2. Attribuer des numéros d'identification aux groupes. En consultation avec le groupe en question, et en accord avec la règle fixée dans le document ISO/TC 46/WG 1 (Secr. 12) 12 E, l'Agence internationale attribuera des numéros d'identification aux groupes. Elle tiendra registre des numéros d'identification de groupes déjà attribués, qu'elle communiquera à tous les corps intéressés, tels que les agences de groupes.
3. Conseiller les groupes pour la mise en place et le fonctionnement des agences de groupes. L'Agence internationale donnera des avis aux groupes pour la mise en place et le fonctionnement de leurs propres agences, en se basant sur l'expérience des agences existantes.
4. Conseiller les agences de groupes pour l'attribution de numéros d'identification aux éditeurs. Dès qu'un numéro d'identification a été assigné à un groupe, l'agence de groupe a la responsabilité de prendre les dispositions nécessaires pour attribuer des numéros d'identification aux éditeurs à l'intérieur du groupe. Les séries souhaitables de numéros peuvent varier d'un groupe à l'autre. L'Agence internationale peut se voir demander des conseils sur les principes généraux servant à calculer les séries et à attribuer les numéros d'identification en raison de la production de titres des éditeurs en question.
5. D'une facon générale, promouvoir l'extension mondiale du système. L'agence internationale publiera et rendra disponible un document définitif sur le système et fournira de façon générale du matériel publicitaire. En outre, elle prendra des mesures actives pour assurer la diffusion du système dans tous les pays.
6. Contrôler la marche du système. L'Agence internationale sera responsable de la gestion correcte du système et s'assurera que toute déviation sera portée à la connaissance de tous les intéressés.

PROPOSITION

Au titre d'extension de son travail de secrétariat du Groupe de travail, la British Standards Institution sera requise de mettre en œuvre l'Agence internationale pendant une période initiale, avec l'assistance d'un Comité permanent composé des membres du Groupe de travail.

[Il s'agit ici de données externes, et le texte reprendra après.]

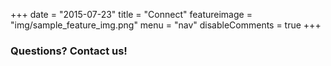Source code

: +++
date = "2015-07-23"
title = "Connect"
featureimage = "img/sample_feature_img.png"
menu = "nav"
disableComments = true
+++

### Questions? Contact us!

  1. (retour)↑  UNESCO. - Recommandation concernant la normalisation internationale des statistiques de l'édition de livres et de périodiques, adoptée par la Conférence générale 13e session, Paris, 19 novembre 1964. - Paris, Unesco, 1964. - 27 cm, 21 p.
  2. (retour)↑  Nous venons d'apprendre que la BSI, sur demande du Syndicat national des éditeurs, a réservé le chiffre « 2 » comme numéro d'identification de groupe pour la France. Le groupe anglo-saxon s'est réservé les chiffres o et I.
  3. (retour)↑  Ces chiffres sont les chiffres arabes o à 9; dans le cas du chiffre de contrôle un X peut apparaître (voir paragraphe 6).